» **REQUIREMENT**
Write out every record below exactly as given. Leave the pictures out.

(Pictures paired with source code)
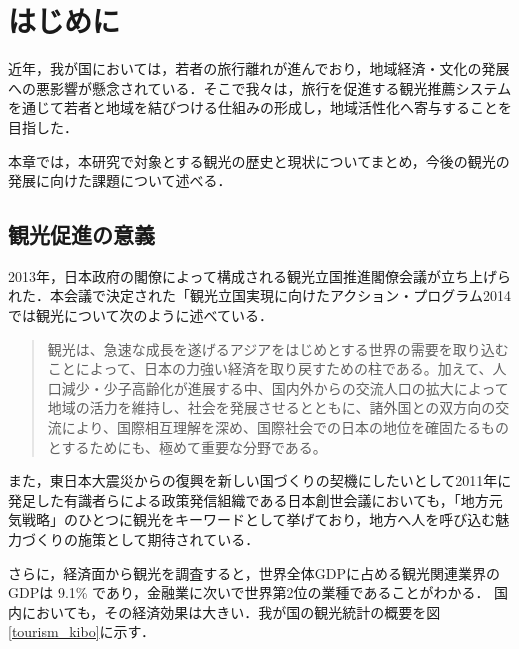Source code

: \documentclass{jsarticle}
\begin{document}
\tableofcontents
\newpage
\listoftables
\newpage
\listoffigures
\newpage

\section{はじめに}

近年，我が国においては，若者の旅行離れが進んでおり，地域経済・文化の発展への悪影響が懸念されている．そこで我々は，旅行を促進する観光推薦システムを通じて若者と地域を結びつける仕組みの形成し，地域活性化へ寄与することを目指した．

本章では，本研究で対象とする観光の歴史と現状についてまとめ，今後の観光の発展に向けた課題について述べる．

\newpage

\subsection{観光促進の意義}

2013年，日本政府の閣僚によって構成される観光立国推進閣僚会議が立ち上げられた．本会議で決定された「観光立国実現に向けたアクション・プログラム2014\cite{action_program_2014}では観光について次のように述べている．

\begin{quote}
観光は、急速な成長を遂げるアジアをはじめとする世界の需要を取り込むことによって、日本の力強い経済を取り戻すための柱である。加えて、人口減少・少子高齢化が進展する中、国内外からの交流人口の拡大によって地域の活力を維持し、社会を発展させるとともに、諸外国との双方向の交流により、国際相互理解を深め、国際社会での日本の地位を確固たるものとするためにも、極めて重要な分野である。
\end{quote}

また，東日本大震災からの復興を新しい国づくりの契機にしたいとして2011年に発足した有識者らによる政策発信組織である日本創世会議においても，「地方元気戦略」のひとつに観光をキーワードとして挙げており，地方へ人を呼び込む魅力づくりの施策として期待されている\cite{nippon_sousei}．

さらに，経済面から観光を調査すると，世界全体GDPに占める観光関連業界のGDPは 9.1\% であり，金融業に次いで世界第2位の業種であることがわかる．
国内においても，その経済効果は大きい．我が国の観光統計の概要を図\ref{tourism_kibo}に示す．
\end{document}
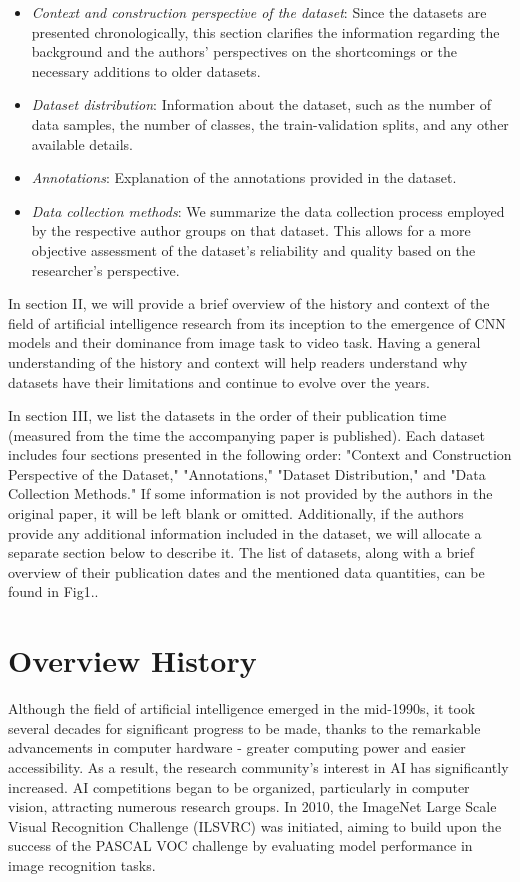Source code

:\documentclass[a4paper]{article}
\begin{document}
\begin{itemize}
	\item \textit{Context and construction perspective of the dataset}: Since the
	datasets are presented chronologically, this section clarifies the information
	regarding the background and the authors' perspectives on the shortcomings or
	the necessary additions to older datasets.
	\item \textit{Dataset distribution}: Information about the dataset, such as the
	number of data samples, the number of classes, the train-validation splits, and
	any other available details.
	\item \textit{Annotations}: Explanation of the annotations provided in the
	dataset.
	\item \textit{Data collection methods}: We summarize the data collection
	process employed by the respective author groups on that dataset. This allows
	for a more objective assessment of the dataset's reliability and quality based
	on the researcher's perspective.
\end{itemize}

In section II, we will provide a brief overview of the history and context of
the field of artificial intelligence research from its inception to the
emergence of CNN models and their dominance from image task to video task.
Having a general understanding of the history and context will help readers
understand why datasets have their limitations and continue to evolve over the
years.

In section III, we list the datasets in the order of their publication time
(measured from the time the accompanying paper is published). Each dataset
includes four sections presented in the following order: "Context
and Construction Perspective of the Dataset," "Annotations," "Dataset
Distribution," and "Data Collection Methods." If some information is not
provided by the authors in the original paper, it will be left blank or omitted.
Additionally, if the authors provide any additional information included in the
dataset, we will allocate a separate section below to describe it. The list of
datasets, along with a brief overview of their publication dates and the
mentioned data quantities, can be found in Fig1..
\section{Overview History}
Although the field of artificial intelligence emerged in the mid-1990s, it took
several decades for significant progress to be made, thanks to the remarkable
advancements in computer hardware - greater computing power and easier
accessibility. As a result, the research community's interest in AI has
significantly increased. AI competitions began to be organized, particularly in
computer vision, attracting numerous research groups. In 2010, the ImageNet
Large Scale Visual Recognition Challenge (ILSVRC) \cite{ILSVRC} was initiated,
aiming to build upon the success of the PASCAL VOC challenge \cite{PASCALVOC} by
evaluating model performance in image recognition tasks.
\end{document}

» **REPLY**
Source code

: \documentclass{jsarticle}
\begin{document}
\tableofcontents
\newpage
\listoftables
\newpage
\listoffigures
\newpage

\section{はじめに}

近年，我が国においては，若者の旅行離れが進んでおり，地域経済・文化の発展への悪影響が懸念されている．そこで我々は，旅行を促進する観光推薦システムを通じて若者と地域を結びつける仕組みの形成し，地域活性化へ寄与することを目指した．

本章では，本研究で対象とする観光の歴史と現状についてまとめ，今後の観光の発展に向けた課題について述べる．

\newpage

\subsection{観光促進の意義}

2013年，日本政府の閣僚によって構成される観光立国推進閣僚会議が立ち上げられた．本会議で決定された「観光立国実現に向けたアクション・プログラム2014\cite{action_program_2014}では観光について次のように述べている．

\begin{quote}
観光は、急速な成長を遂げるアジアをはじめとする世界の需要を取り込むことによって、日本の力強い経済を取り戻すための柱である。加えて、人口減少・少子高齢化が進展する中、国内外からの交流人口の拡大によって地域の活力を維持し、社会を発展させるとともに、諸外国との双方向の交流により、国際相互理解を深め、国際社会での日本の地位を確固たるものとするためにも、極めて重要な分野である。
\end{quote}

また，東日本大震災からの復興を新しい国づくりの契機にしたいとして2011年に発足した有識者らによる政策発信組織である日本創世会議においても，「地方元気戦略」のひとつに観光をキーワードとして挙げており，地方へ人を呼び込む魅力づくりの施策として期待されている\cite{nippon_sousei}．

さらに，経済面から観光を調査すると，世界全体GDPに占める観光関連業界のGDPは 9.1\% であり，金融業に次いで世界第2位の業種であることがわかる．
国内においても，その経済効果は大きい．我が国の観光統計の概要を図\ref{tourism_kibo}に示す．
\end{document}
Source code

:\documentclass[a4paper]{article}
\begin{document}
\begin{itemize}
	\item \textit{Context and construction perspective of the dataset}: Since the
	datasets are presented chronologically, this section clarifies the information
	regarding the background and the authors' perspectives on the shortcomings or
	the necessary additions to older datasets.
	\item \textit{Dataset distribution}: Information about the dataset, such as the
	number of data samples, the number of classes, the train-validation splits, and
	any other available details.
	\item \textit{Annotations}: Explanation of the annotations provided in the
	dataset.
	\item \textit{Data collection methods}: We summarize the data collection
	process employed by the respective author groups on that dataset. This allows
	for a more objective assessment of the dataset's reliability and quality based
	on the researcher's perspective.
\end{itemize}

In section II, we will provide a brief overview of the history and context of
the field of artificial intelligence research from its inception to the
emergence of CNN models and their dominance from image task to video task.
Having a general understanding of the history and context will help readers
understand why datasets have their limitations and continue to evolve over the
years.

In section III, we list the datasets in the order of their publication time
(measured from the time the accompanying paper is published). Each dataset
includes four sections presented in the following order: "Context
and Construction Perspective of the Dataset," "Annotations," "Dataset
Distribution," and "Data Collection Methods." If some information is not
provided by the authors in the original paper, it will be left blank or omitted.
Additionally, if the authors provide any additional information included in the
dataset, we will allocate a separate section below to describe it. The list of
datasets, along with a brief overview of their publication dates and the
mentioned data quantities, can be found in Fig1..
\section{Overview History}
Although the field of artificial intelligence emerged in the mid-1990s, it took
several decades for significant progress to be made, thanks to the remarkable
advancements in computer hardware - greater computing power and easier
accessibility. As a result, the research community's interest in AI has
significantly increased. AI competitions began to be organized, particularly in
computer vision, attracting numerous research groups. In 2010, the ImageNet
Large Scale Visual Recognition Challenge (ILSVRC) \cite{ILSVRC} was initiated,
aiming to build upon the success of the PASCAL VOC challenge \cite{PASCALVOC} by
evaluating model performance in image recognition tasks.
\end{document}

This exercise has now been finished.